What to do:
Your output should be the lines below from the one with "The tool, called" through the one with "1. Where information", copied exactly, pictures excluded.

Records for the task:
= Beginning of Section =
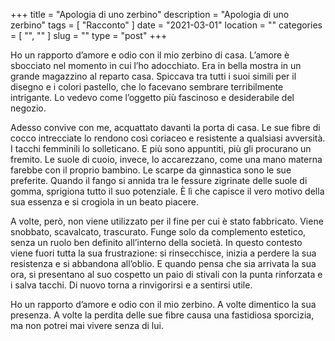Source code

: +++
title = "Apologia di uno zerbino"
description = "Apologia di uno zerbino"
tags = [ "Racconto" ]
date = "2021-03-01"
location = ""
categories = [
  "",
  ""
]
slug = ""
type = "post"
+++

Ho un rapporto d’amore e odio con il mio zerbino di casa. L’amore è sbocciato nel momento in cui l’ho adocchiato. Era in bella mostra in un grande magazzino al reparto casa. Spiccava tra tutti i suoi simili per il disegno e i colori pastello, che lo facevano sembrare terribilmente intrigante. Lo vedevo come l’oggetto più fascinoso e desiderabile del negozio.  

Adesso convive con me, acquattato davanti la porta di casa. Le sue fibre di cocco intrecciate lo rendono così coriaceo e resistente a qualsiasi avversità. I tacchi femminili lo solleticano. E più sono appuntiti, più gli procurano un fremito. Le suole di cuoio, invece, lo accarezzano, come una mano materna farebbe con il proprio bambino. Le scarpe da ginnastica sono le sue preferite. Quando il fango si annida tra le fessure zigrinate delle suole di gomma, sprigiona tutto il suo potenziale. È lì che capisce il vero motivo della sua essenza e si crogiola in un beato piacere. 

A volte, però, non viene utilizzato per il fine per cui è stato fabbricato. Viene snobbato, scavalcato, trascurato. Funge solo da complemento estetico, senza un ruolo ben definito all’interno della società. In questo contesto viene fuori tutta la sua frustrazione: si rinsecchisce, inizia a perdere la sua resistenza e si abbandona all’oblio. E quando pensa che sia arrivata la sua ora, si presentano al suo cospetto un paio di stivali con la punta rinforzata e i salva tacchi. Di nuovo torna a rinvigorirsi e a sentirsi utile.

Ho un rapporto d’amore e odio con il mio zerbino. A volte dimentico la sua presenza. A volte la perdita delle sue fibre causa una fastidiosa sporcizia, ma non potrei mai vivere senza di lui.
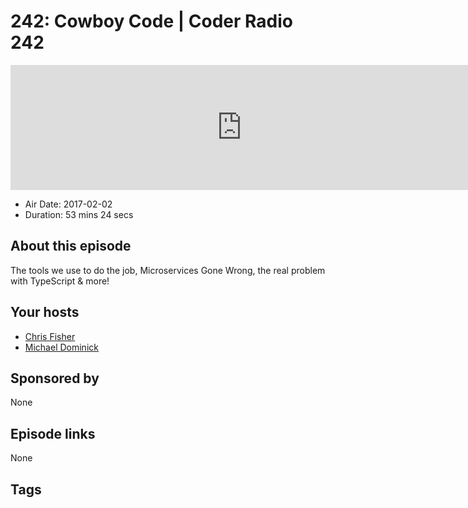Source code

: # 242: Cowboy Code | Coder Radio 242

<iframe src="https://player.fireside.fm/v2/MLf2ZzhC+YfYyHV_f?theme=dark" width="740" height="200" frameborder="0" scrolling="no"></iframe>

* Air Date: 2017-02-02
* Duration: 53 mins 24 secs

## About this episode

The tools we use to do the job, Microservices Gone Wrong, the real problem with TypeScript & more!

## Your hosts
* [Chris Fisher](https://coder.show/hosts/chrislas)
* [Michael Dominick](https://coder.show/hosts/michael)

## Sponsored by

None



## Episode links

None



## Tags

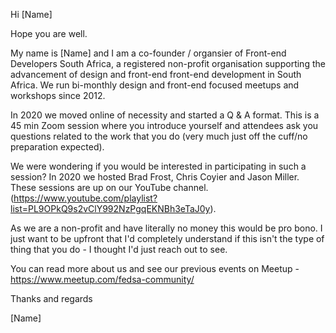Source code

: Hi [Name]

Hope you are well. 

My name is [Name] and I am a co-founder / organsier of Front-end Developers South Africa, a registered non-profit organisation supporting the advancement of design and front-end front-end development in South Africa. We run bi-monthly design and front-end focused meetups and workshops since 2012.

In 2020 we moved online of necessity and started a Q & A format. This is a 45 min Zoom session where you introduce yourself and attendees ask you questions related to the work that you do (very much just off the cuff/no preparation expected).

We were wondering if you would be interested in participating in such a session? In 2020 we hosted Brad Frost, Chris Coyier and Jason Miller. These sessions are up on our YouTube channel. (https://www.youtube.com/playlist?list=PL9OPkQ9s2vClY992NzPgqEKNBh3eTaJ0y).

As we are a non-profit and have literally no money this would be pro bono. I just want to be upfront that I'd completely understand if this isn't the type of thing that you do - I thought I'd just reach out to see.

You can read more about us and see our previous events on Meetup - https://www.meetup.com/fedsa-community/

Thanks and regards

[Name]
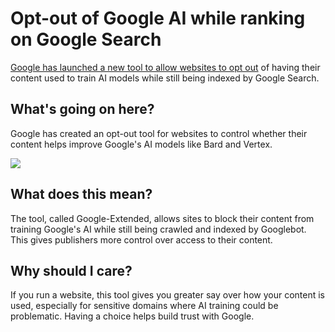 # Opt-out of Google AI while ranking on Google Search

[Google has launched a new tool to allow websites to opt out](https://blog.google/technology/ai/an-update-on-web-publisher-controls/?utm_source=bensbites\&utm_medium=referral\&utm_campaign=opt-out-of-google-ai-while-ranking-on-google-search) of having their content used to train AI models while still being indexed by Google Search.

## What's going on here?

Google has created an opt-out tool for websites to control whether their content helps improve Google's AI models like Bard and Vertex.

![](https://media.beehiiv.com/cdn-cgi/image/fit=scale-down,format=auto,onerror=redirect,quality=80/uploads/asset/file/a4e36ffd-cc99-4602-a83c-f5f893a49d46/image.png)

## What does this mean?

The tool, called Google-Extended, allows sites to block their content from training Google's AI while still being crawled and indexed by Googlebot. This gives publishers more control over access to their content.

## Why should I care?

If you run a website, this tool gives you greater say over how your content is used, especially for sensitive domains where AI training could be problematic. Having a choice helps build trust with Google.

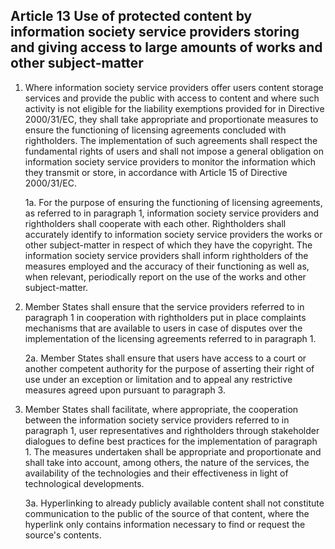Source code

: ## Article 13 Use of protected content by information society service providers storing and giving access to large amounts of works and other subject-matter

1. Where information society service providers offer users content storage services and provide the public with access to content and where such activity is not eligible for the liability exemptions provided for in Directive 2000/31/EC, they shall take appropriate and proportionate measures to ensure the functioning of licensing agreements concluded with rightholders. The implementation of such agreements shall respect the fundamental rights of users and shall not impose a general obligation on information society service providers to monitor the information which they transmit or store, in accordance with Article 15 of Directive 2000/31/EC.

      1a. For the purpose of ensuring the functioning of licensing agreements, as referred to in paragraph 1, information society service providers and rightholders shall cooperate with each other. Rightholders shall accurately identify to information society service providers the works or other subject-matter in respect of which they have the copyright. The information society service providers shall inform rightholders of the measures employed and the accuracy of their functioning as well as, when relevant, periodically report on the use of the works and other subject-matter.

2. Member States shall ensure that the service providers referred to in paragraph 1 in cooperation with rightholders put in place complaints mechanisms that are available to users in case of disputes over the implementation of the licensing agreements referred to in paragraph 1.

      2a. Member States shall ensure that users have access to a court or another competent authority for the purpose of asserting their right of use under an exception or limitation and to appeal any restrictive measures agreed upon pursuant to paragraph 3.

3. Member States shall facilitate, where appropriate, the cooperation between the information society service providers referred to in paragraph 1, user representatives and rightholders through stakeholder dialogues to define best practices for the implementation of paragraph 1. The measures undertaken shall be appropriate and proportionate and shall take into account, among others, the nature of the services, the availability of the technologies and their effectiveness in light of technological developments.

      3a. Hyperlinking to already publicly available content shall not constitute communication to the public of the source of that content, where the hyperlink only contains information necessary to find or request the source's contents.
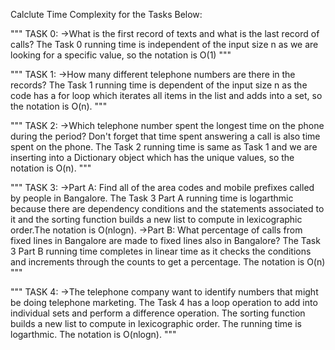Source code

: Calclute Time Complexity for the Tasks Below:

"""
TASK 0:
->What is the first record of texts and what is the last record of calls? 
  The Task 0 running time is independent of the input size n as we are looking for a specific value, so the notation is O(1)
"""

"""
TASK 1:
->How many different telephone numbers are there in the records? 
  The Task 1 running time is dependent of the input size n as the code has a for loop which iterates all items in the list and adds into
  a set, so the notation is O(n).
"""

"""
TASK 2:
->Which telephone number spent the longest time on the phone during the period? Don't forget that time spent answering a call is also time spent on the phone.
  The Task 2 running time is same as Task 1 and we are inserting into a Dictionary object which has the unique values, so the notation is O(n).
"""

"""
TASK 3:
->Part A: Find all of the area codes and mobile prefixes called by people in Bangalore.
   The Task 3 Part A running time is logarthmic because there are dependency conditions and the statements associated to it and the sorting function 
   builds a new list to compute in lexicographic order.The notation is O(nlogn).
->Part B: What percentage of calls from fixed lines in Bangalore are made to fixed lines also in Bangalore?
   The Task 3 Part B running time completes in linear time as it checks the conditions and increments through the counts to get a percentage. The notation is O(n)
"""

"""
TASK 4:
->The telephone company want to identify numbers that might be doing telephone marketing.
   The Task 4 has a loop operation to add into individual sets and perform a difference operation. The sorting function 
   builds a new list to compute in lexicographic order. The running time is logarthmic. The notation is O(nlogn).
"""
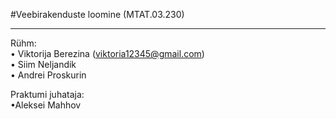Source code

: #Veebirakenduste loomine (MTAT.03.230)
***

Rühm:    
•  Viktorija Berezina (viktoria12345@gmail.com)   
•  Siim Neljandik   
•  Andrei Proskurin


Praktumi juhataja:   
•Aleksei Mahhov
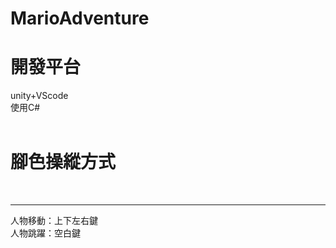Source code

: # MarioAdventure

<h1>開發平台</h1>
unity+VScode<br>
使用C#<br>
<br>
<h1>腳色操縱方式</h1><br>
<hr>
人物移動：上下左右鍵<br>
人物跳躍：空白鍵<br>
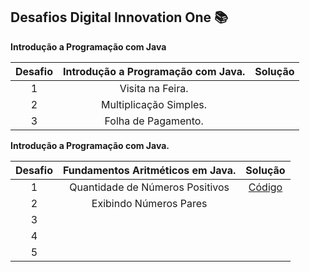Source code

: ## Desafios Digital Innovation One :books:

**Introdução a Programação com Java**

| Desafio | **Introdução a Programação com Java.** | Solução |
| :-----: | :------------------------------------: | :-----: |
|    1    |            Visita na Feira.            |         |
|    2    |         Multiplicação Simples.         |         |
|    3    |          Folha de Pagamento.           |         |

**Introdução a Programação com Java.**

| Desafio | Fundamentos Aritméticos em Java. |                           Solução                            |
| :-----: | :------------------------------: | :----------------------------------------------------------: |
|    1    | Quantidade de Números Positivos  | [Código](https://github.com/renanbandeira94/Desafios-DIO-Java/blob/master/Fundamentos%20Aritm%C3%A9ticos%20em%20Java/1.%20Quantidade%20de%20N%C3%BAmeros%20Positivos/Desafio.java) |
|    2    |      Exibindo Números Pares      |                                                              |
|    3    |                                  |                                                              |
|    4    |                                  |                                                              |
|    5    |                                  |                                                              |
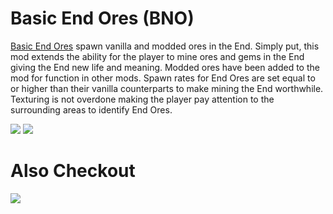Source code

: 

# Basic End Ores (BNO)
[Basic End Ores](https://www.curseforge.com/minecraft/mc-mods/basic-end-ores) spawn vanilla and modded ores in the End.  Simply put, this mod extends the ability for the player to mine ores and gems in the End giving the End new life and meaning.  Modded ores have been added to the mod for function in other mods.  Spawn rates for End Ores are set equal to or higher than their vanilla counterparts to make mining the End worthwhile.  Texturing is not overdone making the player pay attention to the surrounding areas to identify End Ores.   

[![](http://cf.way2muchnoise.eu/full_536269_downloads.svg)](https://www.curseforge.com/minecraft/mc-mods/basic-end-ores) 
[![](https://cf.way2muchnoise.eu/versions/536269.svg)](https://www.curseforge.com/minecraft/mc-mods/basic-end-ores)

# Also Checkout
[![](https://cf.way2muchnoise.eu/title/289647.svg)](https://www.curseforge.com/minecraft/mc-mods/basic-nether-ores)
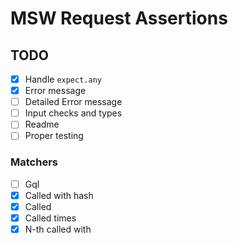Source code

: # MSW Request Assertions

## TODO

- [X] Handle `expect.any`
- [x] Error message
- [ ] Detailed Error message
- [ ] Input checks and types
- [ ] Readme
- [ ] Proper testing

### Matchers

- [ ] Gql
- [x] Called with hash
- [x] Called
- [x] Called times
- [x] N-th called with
= End of Section =
Your solution:
The tool, called Google-Extended, allows sites to block their content from training Google's AI while still being crawled and indexed by Googlebot. This gives publishers more control over access to their content.

## Why should I care?

If you run a website, this tool gives you greater say over how your content is used, especially for sensitive domains where AI training could be problematic. Having a choice helps build trust with Google.

Source code

: ## Article 13 Use of protected content by information society service providers storing and giving access to large amounts of works and other subject-matter

1. Where information society service providers offer users content storage services and provide the public with access to content and where such activity is not eligible for the liability exemptions provided for in Directive 2000/31/EC, they shall take appropriate and proportionate measures to ensure the functioning of licensing agreements concluded with rightholders. The implementation of such agreements shall respect the fundamental rights of users and shall not impose a general obligation on information society service providers to monitor the information which they transmit or store, in accordance with Article 15 of Directive 2000/31/EC.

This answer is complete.